기하학 세미나

일시 : 2026년 7월 3일 (금) 오후 2시~ 4시
장소 : 아산이학관 622호



발표자 1: 송교범 (럿거스 대학교 수학과 대학원 재학 중)

Title: Revised Demailly’s Affineness Criterion and Algebraization of Entire Grauert Tubes

Abstract: An entire Grauert tube is the tangent bundle $TM$ of a Riemannian manifold $(M,g)$ endowed with a Stein manifold structure satisfying the homogeneous complex Monge–Amp\`ere equation (HCMA). In 1982, Burns conjectured that every entire Grauert tube is an affine variety. This conjecture suggests a deep connection between Stein and affine geometry, and would also have significant implications for the algebraic rigidity of nonnegatively curved manifolds.

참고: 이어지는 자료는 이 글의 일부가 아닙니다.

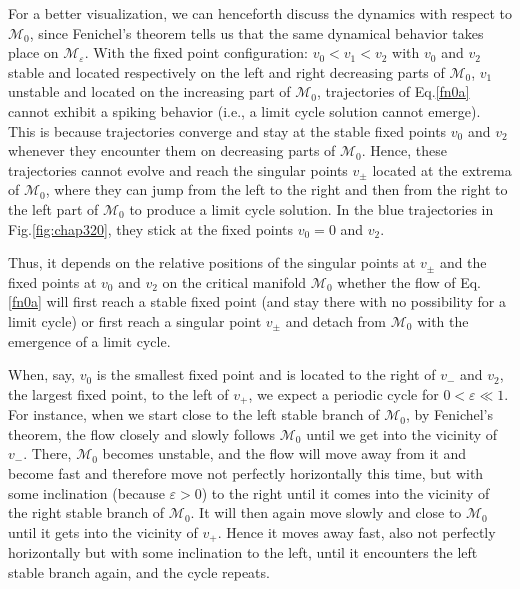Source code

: For a better visualization,  we can  henceforth
discuss  the dynamics with respect to $\mathcal{M}_0$, since  Fenichel's theorem tells us that the same dynamical 
behavior takes place on $\mathcal{M}_{\varepsilon}$.
With the fixed point configuration: $v_0<v_1<v_2$ with $v_0$ and $v_2$ stable and  
located respectively on the left and right decreasing parts of  $\mathcal{M}_0$, $v_1$ unstable and located on the increasing part of $\mathcal{M}_0$,
trajectories of
Eq.\eqref{fn0a} cannot exhibit a spiking behavior (i.e., a limit cycle solution cannot emerge). This is because trajectories converge and stay at 
the stable fixed points $v_0$ and $v_2$ whenever they encounter them on 
decreasing parts of $\mathcal{M}_{0}$. Hence, these trajectories cannot evolve and reach the singular points $v_{\pm}$ located at the extrema of $\mathcal{M}_{0}$,
where they can jump from the left to the right and then from the right to the left part of  $\mathcal{M}_{0}$ 
to produce a limit cycle solution. In the blue trajectories in Fig.\ref{fig:chap320}, they stick at the fixed points $v_0=0$ and $v_2$.

Thus, it depends on the relative positions of the singular points at $v_\pm$ and the fixed
points at $v_0$ and $v_2$ on the critical manifold $\mathcal{M}_{0}$ whether the flow of Eq.\eqref{fn0a} will 
first reach a stable fixed point (and stay there with no possibility for a limit cycle) or 
first reach a singular point $v_{\pm}$ and detach from $\mathcal{M}_{0}$ with the emergence of a limit cycle.

When, say, $v_0$ is the smallest fixed point and is located to the
right of $v_-$ and $v_2$, the largest fixed point,  to the left of
$v_+$, we expect a periodic cycle for $0<\varepsilon\ll1$. For
instance, when we start close to the left stable branch of $\mathcal{M}_0$,
by Fenichel's theorem, the flow closely
and slowly follows $\mathcal{M}_0$ until we get into
the vicinity of $v_-$. There, $\mathcal{M}_0$ becomes unstable,
and the flow will move away from it and become fast and therefore
move not perfectly horizontally this time, but with some inclination (because $\varepsilon>0$) to the right until it comes into the
vicinity of the right stable branch of $\mathcal{M}_0$. It will
then again move slowly and close to $\mathcal{M}_0$ until it
gets into the vicinity of $v_+$. Hence it moves away fast, also not perfectly
horizontally but with some inclination to the left, until it encounters the left
stable branch again, and the cycle repeats.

In this talk, we provide a partial answer to Burns conjecture: the complement of a codimension-one subset of an entire Grauert tube is affine. This result is obtained by establishing a generalized version of Demailly’s criterion for affineness of Stein manifolds, which may be of independent interest.

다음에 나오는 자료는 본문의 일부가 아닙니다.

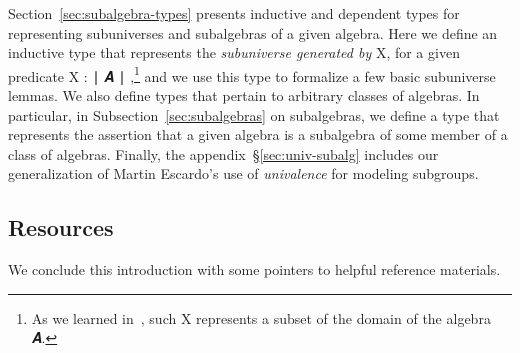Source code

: Section~\ref{sec:subalgebra-types} presents inductive and dependent types for representing subuniverses and subalgebras of a given algebra. Here we define an inductive type that represents the \emph{subuniverse generated by} \ab X, for a given predicate \ab X \as :  \af ∣ \ab 𝑨 \af ∣ \AgdaUnderscore,\footnote{As we learned in~\cite{DeMeo:2021-1}, such \ab X represents a subset of the domain of the algebra \ab 𝑨.} and we use this type to formalize a few basic subuniverse lemmas.  We also define types that pertain to arbitrary classes of algebras. In particular, in Subsection~\ref{sec:subalgebras} on subalgebras, we define a type that represents the assertion that a given algebra is a subalgebra of some member of a class of algebras.  Finally, the appendix~\S\ref{sec:univ-subalg} includes our generalization of Martin Escardo's use of \emph{univalence} for modeling subgroups.

\newcommand\otherparta{\textit{Part 1: equality, extensionality, truncation, and dependent types for relations and algebras}~\cite{DeMeo:2021-1}.}
\newcommand\otherpartb{\textit{Part 3: free algebras, equational classes, and Birkhoff's theorem}~\cite{DeMeo:2021-3}.}

\subsection{Resources}
We conclude this introduction with some pointers to helpful reference materials.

발표자 2: 허진 (브라운 대학교 수학과 대학원 대학 중)
제목:  Nested Isotopic Deformations Preserving the Surface-area-to-volume Ratio

초록:  The surface-area-to-volume ratio (SA/V) is a basic geometric quantity that appears naturally in the study of growing shapes. Motivated by recent observations of microorganisms whose growth maintains a nearly constant SA/V ratio, we study continuous deformations of embeddings that preserve this quantity.

In this talk, we define a generalized SA/V ratio for embeddings using Hausdorff measures and introduce SA/V-preserving isotopic deformations, or SIDs: continuous one-parameter families of topological embeddings along which this ratio remains constant. While trivial examples of SIDs are easy to construct, producing nested SIDs is more subtle. We initiate the study of such examples by constructing several embedded n-spheres admitting nested SIDs and discussing their geometric properties.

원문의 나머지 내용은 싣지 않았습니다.